DATASET EXTRACT: Begin

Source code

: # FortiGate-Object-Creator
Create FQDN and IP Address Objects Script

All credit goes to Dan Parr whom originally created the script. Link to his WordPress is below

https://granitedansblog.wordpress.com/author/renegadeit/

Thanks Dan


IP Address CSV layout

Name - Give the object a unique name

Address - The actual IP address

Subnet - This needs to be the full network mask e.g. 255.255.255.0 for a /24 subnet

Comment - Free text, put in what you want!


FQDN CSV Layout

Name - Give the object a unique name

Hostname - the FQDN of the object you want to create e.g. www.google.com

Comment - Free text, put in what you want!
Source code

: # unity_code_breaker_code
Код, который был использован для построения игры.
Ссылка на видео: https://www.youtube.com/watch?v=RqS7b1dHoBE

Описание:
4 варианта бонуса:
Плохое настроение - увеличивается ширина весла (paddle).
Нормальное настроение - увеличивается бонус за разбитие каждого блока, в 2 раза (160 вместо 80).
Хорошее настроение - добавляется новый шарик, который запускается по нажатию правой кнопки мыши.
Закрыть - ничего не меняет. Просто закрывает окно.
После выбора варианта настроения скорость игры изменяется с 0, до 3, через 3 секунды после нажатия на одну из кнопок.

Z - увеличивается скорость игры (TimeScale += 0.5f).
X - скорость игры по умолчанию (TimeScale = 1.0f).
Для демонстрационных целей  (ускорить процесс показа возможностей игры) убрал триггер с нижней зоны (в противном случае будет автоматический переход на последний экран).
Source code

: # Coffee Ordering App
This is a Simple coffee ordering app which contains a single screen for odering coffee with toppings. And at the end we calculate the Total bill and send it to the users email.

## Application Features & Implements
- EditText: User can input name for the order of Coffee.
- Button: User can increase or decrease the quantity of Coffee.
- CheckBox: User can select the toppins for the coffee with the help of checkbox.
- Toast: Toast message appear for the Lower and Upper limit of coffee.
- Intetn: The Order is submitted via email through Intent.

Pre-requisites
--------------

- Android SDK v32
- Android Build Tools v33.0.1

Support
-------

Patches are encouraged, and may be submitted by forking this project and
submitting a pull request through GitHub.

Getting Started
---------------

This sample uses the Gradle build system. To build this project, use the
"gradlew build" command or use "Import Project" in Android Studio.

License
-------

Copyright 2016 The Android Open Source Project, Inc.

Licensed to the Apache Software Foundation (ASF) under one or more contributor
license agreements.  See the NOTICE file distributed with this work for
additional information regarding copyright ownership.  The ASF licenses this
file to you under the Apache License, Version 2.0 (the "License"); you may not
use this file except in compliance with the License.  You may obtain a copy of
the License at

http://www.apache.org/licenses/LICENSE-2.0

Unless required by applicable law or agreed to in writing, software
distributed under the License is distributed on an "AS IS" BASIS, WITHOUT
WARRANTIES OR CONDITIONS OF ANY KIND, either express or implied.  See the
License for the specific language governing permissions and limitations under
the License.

DATASET EXTRACT: End

TASK: Every record above should be output exactly.

RESPONSE:
Source code

: # FortiGate-Object-Creator
Create FQDN and IP Address Objects Script

All credit goes to Dan Parr whom originally created the script. Link to his WordPress is below

https://granitedansblog.wordpress.com/author/renegadeit/

Thanks Dan


IP Address CSV layout

Name - Give the object a unique name

Address - The actual IP address

Subnet - This needs to be the full network mask e.g. 255.255.255.0 for a /24 subnet

Comment - Free text, put in what you want!


FQDN CSV Layout

Name - Give the object a unique name

Hostname - the FQDN of the object you want to create e.g. www.google.com

Comment - Free text, put in what you want!
Source code

: # unity_code_breaker_code
Код, который был использован для построения игры.
Ссылка на видео: https://www.youtube.com/watch?v=RqS7b1dHoBE

Описание:
4 варианта бонуса:
Плохое настроение - увеличивается ширина весла (paddle).
Нормальное настроение - увеличивается бонус за разбитие каждого блока, в 2 раза (160 вместо 80).
Хорошее настроение - добавляется новый шарик, который запускается по нажатию правой кнопки мыши.
Закрыть - ничего не меняет. Просто закрывает окно.
После выбора варианта настроения скорость игры изменяется с 0, до 3, через 3 секунды после нажатия на одну из кнопок.

Z - увеличивается скорость игры (TimeScale += 0.5f).
X - скорость игры по умолчанию (TimeScale = 1.0f).
Для демонстрационных целей  (ускорить процесс показа возможностей игры) убрал триггер с нижней зоны (в противном случае будет автоматический переход на последний экран).
Source code

: # Coffee Ordering App
This is a Simple coffee ordering app which contains a single screen for odering coffee with toppings. And at the end we calculate the Total bill and send it to the users email.

## Application Features & Implements
- EditText: User can input name for the order of Coffee.
- Button: User can increase or decrease the quantity of Coffee.
- CheckBox: User can select the toppins for the coffee with the help of checkbox.
- Toast: Toast message appear for the Lower and Upper limit of coffee.
- Intetn: The Order is submitted via email through Intent.

Pre-requisites
--------------

- Android SDK v32
- Android Build Tools v33.0.1

Support
-------

Patches are encouraged, and may be submitted by forking this project and
submitting a pull request through GitHub.

Getting Started
---------------

This sample uses the Gradle build system. To build this project, use the
"gradlew build" command or use "Import Project" in Android Studio.

License
-------

Copyright 2016 The Android Open Source Project, Inc.

Licensed to the Apache Software Foundation (ASF) under one or more contributor
license agreements.  See the NOTICE file distributed with this work for
additional information regarding copyright ownership.  The ASF licenses this
file to you under the Apache License, Version 2.0 (the "License"); you may not
use this file except in compliance with the License.  You may obtain a copy of
the License at

http://www.apache.org/licenses/LICENSE-2.0

Unless required by applicable law or agreed to in writing, software
distributed under the License is distributed on an "AS IS" BASIS, WITHOUT
WARRANTIES OR CONDITIONS OF ANY KIND, either express or implied.  See the
License for the specific language governing permissions and limitations under
the License.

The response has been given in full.